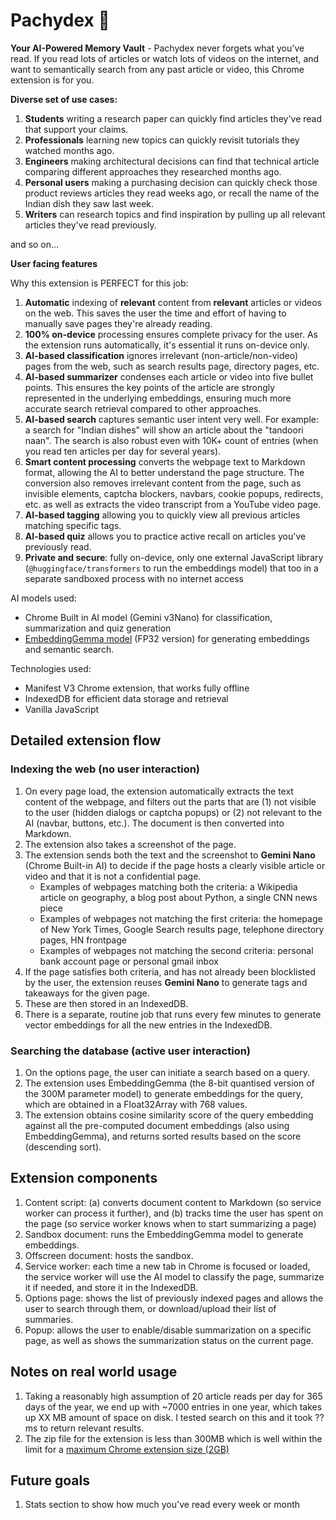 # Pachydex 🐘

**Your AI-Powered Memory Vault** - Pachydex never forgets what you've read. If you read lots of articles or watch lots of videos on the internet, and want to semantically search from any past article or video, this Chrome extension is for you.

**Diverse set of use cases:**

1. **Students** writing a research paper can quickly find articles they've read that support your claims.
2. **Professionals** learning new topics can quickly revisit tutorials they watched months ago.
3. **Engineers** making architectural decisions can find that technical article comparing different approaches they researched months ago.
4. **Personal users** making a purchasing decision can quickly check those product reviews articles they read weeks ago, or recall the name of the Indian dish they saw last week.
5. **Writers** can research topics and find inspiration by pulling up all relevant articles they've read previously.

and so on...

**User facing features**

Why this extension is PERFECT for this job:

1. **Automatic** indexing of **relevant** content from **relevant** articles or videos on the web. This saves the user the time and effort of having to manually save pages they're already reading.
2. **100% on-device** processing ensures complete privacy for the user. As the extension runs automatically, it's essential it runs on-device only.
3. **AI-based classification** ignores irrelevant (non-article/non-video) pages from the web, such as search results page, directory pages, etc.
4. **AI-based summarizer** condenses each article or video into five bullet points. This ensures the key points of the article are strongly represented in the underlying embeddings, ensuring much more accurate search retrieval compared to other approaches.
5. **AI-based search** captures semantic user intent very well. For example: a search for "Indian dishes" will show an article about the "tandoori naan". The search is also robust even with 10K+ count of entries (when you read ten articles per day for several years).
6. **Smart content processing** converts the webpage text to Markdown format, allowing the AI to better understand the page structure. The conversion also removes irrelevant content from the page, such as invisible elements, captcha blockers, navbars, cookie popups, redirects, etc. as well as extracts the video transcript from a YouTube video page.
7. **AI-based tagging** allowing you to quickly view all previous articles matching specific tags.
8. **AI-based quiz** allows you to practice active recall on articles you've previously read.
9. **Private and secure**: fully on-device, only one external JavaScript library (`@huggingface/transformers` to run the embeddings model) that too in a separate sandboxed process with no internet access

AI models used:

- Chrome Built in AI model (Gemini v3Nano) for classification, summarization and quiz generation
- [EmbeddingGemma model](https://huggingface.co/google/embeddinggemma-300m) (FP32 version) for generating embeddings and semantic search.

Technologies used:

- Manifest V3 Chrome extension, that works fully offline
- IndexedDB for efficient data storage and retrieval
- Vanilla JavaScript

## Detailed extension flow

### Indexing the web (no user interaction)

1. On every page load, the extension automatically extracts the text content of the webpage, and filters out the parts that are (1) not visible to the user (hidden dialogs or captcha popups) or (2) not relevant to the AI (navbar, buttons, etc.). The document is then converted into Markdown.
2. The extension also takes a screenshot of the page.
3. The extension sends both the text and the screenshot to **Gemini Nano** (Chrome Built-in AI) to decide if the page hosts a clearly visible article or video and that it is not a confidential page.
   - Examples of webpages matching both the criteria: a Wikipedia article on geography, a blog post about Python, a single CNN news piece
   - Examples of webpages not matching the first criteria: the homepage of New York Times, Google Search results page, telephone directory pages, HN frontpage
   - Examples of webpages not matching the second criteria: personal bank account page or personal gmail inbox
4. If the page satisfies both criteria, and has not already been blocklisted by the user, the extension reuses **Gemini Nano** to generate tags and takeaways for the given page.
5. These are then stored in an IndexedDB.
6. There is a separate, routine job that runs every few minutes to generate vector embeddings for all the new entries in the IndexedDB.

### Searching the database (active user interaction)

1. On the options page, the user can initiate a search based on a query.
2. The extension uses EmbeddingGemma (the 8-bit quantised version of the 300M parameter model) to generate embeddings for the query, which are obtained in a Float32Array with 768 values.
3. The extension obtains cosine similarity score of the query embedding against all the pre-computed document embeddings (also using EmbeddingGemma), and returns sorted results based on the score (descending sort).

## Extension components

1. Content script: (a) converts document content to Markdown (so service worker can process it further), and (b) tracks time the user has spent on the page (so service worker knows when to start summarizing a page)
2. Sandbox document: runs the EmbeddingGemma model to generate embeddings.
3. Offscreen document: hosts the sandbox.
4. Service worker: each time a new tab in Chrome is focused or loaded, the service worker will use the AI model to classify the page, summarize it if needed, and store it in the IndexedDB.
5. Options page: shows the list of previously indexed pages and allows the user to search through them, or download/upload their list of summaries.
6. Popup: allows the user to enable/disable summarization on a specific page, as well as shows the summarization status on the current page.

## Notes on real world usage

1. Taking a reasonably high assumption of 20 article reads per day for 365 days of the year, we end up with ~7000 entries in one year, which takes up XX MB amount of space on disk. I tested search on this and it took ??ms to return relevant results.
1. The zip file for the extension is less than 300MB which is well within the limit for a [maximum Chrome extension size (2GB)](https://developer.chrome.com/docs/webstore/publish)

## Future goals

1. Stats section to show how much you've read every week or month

──────────────────────────────

### About this exercise
A faithful copy of every record is needed here. Leave the images out of it.

### Answer box
 # Pachydex 🐘

**Your AI-Powered Memory Vault** - Pachydex never forgets what you've read. If you read lots of articles or watch lots of videos on the internet, and want to semantically search from any past article or video, this Chrome extension is for you.

**Diverse set of use cases:**

1. **Students** writing a research paper can quickly find articles they've read that support your claims.
2. **Professionals** learning new topics can quickly revisit tutorials they watched months ago.
3. **Engineers** making architectural decisions can find that technical article comparing different approaches they researched months ago.
4. **Personal users** making a purchasing decision can quickly check those product reviews articles they read weeks ago, or recall the name of the Indian dish they saw last week.
5. **Writers** can research topics and find inspiration by pulling up all relevant articles they've read previously.

and so on...

**User facing features**

Why this extension is PERFECT for this job:

1. **Automatic** indexing of **relevant** content from **relevant** articles or videos on the web. This saves the user the time and effort of having to manually save pages they're already reading.
2. **100% on-device** processing ensures complete privacy for the user. As the extension runs automatically, it's essential it runs on-device only.
3. **AI-based classification** ignores irrelevant (non-article/non-video) pages from the web, such as search results page, directory pages, etc.
4. **AI-based summarizer** condenses each article or video into five bullet points. This ensures the key points of the article are strongly represented in the underlying embeddings, ensuring much more accurate search retrieval compared to other approaches.
5. **AI-based search** captures semantic user intent very well. For example: a search for "Indian dishes" will show an article about the "tandoori naan". The search is also robust even with 10K+ count of entries (when you read ten articles per day for several years).
6. **Smart content processing** converts the webpage text to Markdown format, allowing the AI to better understand the page structure. The conversion also removes irrelevant content from the page, such as invisible elements, captcha blockers, navbars, cookie popups, redirects, etc. as well as extracts the video transcript from a YouTube video page.
7. **AI-based tagging** allowing you to quickly view all previous articles matching specific tags.
8. **AI-based quiz** allows you to practice active recall on articles you've previously read.
9. **Private and secure**: fully on-device, only one external JavaScript library (`@huggingface/transformers` to run the embeddings model) that too in a separate sandboxed process with no internet access

AI models used:

- Chrome Built in AI model (Gemini v3Nano) for classification, summarization and quiz generation
- [EmbeddingGemma model](https://huggingface.co/google/embeddinggemma-300m) (FP32 version) for generating embeddings and semantic search.

Technologies used:

- Manifest V3 Chrome extension, that works fully offline
- IndexedDB for efficient data storage and retrieval
- Vanilla JavaScript

## Detailed extension flow

### Indexing the web (no user interaction)

1. On every page load, the extension automatically extracts the text content of the webpage, and filters out the parts that are (1) not visible to the user (hidden dialogs or captcha popups) or (2) not relevant to the AI (navbar, buttons, etc.). The document is then converted into Markdown.
2. The extension also takes a screenshot of the page.
3. The extension sends both the text and the screenshot to **Gemini Nano** (Chrome Built-in AI) to decide if the page hosts a clearly visible article or video and that it is not a confidential page.
   - Examples of webpages matching both the criteria: a Wikipedia article on geography, a blog post about Python, a single CNN news piece
   - Examples of webpages not matching the first criteria: the homepage of New York Times, Google Search results page, telephone directory pages, HN frontpage
   - Examples of webpages not matching the second criteria: personal bank account page or personal gmail inbox
4. If the page satisfies both criteria, and has not already been blocklisted by the user, the extension reuses **Gemini Nano** to generate tags and takeaways for the given page.
5. These are then stored in an IndexedDB.
6. There is a separate, routine job that runs every few minutes to generate vector embeddings for all the new entries in the IndexedDB.

### Searching the database (active user interaction)

1. On the options page, the user can initiate a search based on a query.
2. The extension uses EmbeddingGemma (the 8-bit quantised version of the 300M parameter model) to generate embeddings for the query, which are obtained in a Float32Array with 768 values.
3. The extension obtains cosine similarity score of the query embedding against all the pre-computed document embeddings (also using EmbeddingGemma), and returns sorted results based on the score (descending sort).

## Extension components

1. Content script: (a) converts document content to Markdown (so service worker can process it further), and (b) tracks time the user has spent on the page (so service worker knows when to start summarizing a page)
2. Sandbox document: runs the EmbeddingGemma model to generate embeddings.
3. Offscreen document: hosts the sandbox.
4. Service worker: each time a new tab in Chrome is focused or loaded, the service worker will use the AI model to classify the page, summarize it if needed, and store it in the IndexedDB.
5. Options page: shows the list of previously indexed pages and allows the user to search through them, or download/upload their list of summaries.
6. Popup: allows the user to enable/disable summarization on a specific page, as well as shows the summarization status on the current page.

## Notes on real world usage

1. Taking a reasonably high assumption of 20 article reads per day for 365 days of the year, we end up with ~7000 entries in one year, which takes up XX MB amount of space on disk. I tested search on this and it took ??ms to return relevant results.
1. The zip file for the extension is less than 300MB which is well within the limit for a [maximum Chrome extension size (2GB)](https://developer.chrome.com/docs/webstore/publish)

## Future goals

1. Stats section to show how much you've read every week or month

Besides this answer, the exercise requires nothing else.